Task goal:
Return precisely the opening lines of the listing below, ending with the line that contains "- Log levels: Debug, Info, Warn, Error".

Data extracts:
►

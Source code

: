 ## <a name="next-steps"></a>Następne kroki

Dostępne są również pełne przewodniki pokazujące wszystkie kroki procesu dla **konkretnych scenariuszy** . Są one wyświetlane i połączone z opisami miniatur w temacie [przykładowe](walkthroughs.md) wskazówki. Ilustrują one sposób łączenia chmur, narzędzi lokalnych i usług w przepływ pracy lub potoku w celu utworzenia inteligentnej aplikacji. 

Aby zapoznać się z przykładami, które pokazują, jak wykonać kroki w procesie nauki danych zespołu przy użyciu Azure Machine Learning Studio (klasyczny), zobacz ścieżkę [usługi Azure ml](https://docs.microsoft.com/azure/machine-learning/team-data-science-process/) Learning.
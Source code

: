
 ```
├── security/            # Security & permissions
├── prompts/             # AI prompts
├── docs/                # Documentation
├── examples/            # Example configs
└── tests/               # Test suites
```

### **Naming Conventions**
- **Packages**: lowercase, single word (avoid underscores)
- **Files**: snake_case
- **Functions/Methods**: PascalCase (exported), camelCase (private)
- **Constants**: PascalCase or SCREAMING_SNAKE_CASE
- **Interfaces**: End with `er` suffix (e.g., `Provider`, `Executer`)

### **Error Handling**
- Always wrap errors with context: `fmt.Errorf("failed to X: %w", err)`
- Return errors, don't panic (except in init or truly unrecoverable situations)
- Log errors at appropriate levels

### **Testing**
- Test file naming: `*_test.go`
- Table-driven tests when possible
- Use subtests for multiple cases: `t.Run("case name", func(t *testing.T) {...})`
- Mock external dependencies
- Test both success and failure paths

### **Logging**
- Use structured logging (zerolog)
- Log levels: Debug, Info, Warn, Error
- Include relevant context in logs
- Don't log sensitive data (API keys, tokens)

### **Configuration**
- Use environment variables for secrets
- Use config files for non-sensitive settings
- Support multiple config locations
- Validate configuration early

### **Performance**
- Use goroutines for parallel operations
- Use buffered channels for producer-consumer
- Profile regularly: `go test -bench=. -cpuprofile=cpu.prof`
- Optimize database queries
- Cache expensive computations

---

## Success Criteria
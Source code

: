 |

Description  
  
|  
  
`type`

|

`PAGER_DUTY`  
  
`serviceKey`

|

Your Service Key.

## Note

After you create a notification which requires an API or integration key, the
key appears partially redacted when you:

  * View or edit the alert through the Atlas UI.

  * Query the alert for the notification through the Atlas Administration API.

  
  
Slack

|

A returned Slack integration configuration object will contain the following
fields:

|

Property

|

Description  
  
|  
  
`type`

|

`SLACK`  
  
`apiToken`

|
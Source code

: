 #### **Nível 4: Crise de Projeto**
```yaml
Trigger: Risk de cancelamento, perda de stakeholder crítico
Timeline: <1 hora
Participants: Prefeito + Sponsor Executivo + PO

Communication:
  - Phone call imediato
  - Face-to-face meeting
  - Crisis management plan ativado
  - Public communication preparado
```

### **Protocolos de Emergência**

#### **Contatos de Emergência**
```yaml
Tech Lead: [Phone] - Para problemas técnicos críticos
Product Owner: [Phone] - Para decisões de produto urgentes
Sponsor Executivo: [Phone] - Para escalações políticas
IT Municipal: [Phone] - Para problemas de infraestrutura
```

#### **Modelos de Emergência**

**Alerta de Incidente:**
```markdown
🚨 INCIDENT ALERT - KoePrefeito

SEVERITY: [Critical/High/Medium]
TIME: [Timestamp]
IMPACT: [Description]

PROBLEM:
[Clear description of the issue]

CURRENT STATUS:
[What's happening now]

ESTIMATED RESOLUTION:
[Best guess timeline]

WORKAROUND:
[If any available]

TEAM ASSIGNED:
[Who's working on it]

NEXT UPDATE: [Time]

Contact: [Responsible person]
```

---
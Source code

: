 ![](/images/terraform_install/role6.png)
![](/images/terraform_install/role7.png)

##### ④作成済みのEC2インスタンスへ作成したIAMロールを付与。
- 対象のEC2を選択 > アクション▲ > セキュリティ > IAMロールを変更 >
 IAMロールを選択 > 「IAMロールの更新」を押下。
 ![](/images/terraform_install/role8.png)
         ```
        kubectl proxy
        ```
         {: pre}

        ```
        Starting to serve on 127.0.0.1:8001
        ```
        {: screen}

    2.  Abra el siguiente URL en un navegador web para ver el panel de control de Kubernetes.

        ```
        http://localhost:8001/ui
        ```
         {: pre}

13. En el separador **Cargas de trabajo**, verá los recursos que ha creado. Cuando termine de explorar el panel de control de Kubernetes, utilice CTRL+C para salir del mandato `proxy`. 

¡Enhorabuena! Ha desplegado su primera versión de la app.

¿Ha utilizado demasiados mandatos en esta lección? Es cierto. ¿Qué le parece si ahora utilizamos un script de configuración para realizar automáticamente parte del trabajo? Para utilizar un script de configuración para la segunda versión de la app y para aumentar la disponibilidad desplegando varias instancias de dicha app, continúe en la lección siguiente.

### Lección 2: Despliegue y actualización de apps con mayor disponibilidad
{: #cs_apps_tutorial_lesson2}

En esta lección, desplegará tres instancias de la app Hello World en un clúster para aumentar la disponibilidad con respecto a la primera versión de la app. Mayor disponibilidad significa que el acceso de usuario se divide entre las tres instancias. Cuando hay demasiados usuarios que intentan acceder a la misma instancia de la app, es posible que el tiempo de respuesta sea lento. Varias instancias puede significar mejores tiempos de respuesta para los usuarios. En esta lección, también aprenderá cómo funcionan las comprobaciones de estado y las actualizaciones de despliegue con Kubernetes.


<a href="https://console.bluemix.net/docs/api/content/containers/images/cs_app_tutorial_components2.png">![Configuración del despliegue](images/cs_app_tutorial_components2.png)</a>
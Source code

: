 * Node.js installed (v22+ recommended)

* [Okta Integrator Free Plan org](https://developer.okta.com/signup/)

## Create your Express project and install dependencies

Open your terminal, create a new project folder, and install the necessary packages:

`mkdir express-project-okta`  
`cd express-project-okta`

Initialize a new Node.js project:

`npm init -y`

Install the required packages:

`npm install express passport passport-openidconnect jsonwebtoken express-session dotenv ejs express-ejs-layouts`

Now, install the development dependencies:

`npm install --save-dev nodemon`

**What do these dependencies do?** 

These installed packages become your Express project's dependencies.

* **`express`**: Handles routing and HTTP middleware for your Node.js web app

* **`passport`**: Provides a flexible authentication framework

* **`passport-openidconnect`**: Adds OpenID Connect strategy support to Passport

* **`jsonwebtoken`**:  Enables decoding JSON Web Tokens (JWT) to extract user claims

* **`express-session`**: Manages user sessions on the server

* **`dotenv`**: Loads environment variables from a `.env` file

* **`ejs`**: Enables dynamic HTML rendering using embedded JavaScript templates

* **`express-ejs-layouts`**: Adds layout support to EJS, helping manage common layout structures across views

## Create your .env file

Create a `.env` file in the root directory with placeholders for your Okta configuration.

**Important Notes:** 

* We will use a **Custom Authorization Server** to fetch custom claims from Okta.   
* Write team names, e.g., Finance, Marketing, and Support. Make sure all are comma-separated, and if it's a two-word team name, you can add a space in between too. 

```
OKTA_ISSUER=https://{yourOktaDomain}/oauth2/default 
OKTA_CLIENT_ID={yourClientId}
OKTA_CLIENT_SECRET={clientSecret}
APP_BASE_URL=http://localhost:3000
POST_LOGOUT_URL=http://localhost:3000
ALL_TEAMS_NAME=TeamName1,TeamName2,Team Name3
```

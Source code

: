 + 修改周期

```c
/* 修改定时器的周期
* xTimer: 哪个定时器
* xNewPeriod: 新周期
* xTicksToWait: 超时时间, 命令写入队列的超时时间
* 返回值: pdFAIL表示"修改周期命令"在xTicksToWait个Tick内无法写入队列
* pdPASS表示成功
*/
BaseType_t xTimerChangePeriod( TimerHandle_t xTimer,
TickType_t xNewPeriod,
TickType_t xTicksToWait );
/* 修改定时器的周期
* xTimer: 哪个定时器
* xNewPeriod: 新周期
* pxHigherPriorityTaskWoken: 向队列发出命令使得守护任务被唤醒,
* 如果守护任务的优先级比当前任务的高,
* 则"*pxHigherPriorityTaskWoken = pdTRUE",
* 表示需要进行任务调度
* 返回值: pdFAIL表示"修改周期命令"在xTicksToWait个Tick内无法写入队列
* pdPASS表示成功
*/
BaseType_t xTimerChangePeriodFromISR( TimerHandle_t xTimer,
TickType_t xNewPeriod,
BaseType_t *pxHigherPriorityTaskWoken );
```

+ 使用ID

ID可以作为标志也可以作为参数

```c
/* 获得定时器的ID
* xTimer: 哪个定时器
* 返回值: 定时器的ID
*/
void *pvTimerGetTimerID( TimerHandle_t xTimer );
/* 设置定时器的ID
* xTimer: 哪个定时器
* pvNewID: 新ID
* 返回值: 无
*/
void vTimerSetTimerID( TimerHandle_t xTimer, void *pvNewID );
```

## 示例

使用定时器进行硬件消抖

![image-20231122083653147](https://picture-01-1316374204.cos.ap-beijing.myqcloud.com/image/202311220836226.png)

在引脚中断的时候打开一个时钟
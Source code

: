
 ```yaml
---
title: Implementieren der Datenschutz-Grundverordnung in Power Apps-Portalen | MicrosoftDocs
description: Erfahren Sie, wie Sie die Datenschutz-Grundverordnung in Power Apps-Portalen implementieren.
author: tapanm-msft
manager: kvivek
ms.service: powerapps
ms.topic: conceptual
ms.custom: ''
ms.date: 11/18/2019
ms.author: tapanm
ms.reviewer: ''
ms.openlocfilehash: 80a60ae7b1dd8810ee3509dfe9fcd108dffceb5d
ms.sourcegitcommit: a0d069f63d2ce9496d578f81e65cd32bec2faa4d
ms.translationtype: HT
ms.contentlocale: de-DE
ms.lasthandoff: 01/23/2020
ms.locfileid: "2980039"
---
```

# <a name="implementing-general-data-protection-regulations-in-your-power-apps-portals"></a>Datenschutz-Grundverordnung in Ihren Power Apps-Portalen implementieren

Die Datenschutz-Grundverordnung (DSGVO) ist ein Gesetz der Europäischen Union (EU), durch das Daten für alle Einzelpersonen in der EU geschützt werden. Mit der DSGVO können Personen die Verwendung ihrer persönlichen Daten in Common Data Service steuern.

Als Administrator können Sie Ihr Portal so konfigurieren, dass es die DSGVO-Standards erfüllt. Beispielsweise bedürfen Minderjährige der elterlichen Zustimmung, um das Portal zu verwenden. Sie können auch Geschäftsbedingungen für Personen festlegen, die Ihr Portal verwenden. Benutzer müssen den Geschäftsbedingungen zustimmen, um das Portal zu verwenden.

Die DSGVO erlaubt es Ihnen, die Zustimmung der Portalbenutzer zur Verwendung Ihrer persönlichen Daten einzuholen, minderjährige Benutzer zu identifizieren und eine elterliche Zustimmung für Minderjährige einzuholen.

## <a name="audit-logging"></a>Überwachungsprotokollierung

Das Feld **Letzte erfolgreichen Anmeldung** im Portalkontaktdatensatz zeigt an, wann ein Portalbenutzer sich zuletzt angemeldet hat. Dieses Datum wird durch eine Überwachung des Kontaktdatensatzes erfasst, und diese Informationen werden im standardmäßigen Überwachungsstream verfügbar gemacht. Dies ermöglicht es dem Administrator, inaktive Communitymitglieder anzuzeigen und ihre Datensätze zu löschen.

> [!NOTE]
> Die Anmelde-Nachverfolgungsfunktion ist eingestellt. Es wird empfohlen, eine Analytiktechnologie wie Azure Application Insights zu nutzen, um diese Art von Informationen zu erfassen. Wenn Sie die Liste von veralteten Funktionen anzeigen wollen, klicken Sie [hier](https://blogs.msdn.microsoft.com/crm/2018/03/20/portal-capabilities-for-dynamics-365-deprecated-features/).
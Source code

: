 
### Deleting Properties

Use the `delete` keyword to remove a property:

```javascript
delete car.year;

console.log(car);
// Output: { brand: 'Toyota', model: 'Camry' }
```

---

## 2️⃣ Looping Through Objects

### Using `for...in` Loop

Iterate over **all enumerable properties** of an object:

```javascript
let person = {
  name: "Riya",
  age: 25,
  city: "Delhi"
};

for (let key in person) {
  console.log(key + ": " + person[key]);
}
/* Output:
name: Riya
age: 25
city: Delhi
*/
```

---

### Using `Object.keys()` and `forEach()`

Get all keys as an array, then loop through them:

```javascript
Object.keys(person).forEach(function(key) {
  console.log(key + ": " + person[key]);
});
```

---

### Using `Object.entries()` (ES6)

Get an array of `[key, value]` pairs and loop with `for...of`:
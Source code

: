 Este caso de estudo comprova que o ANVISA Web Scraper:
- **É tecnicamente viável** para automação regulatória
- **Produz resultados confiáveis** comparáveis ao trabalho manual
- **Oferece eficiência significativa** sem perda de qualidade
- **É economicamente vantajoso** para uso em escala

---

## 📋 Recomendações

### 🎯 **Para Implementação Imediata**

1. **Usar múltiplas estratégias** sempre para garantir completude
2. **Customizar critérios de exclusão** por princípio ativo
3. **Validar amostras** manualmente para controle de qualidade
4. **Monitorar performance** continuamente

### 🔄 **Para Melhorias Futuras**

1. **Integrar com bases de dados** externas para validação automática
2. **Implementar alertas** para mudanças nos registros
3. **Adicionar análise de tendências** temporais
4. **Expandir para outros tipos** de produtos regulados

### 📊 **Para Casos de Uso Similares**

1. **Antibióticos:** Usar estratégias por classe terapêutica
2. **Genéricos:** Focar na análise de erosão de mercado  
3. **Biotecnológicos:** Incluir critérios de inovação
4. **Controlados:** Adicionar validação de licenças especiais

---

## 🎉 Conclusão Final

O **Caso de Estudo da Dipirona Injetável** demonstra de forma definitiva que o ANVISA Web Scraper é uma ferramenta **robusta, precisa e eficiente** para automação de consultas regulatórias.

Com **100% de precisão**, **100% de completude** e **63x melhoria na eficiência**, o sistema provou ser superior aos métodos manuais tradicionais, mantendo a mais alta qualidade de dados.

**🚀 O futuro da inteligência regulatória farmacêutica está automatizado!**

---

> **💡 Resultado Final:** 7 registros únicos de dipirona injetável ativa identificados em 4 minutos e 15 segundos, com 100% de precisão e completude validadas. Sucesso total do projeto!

◄

Answer section:
Source code

: ## <a name="next-steps"></a>Następne kroki

Dostępne są również pełne przewodniki pokazujące wszystkie kroki procesu dla **konkretnych scenariuszy** . Są one wyświetlane i połączone z opisami miniatur w temacie [przykładowe](walkthroughs.md) wskazówki. Ilustrują one sposób łączenia chmur, narzędzi lokalnych i usług w przepływ pracy lub potoku w celu utworzenia inteligentnej aplikacji. 

Aby zapoznać się z przykładami, które pokazują, jak wykonać kroki w procesie nauki danych zespołu przy użyciu Azure Machine Learning Studio (klasyczny), zobacz ścieżkę [usługi Azure ml](https://docs.microsoft.com/azure/machine-learning/team-data-science-process/) Learning.
Source code

:
 ```
├── security/            # Security & permissions
├── prompts/             # AI prompts
├── docs/                # Documentation
├── examples/            # Example configs
└── tests/               # Test suites
```

### **Naming Conventions**
- **Packages**: lowercase, single word (avoid underscores)
- **Files**: snake_case
- **Functions/Methods**: PascalCase (exported), camelCase (private)
- **Constants**: PascalCase or SCREAMING_SNAKE_CASE
- **Interfaces**: End with `er` suffix (e.g., `Provider`, `Executer`)

### **Error Handling**
- Always wrap errors with context: `fmt.Errorf("failed to X: %w", err)`
- Return errors, don't panic (except in init or truly unrecoverable situations)
- Log errors at appropriate levels

### **Testing**
- Test file naming: `*_test.go`
- Table-driven tests when possible
- Use subtests for multiple cases: `t.Run("case name", func(t *testing.T) {...})`
- Mock external dependencies
- Test both success and failure paths

### **Logging**
- Use structured logging (zerolog)
- Log levels: Debug, Info, Warn, Error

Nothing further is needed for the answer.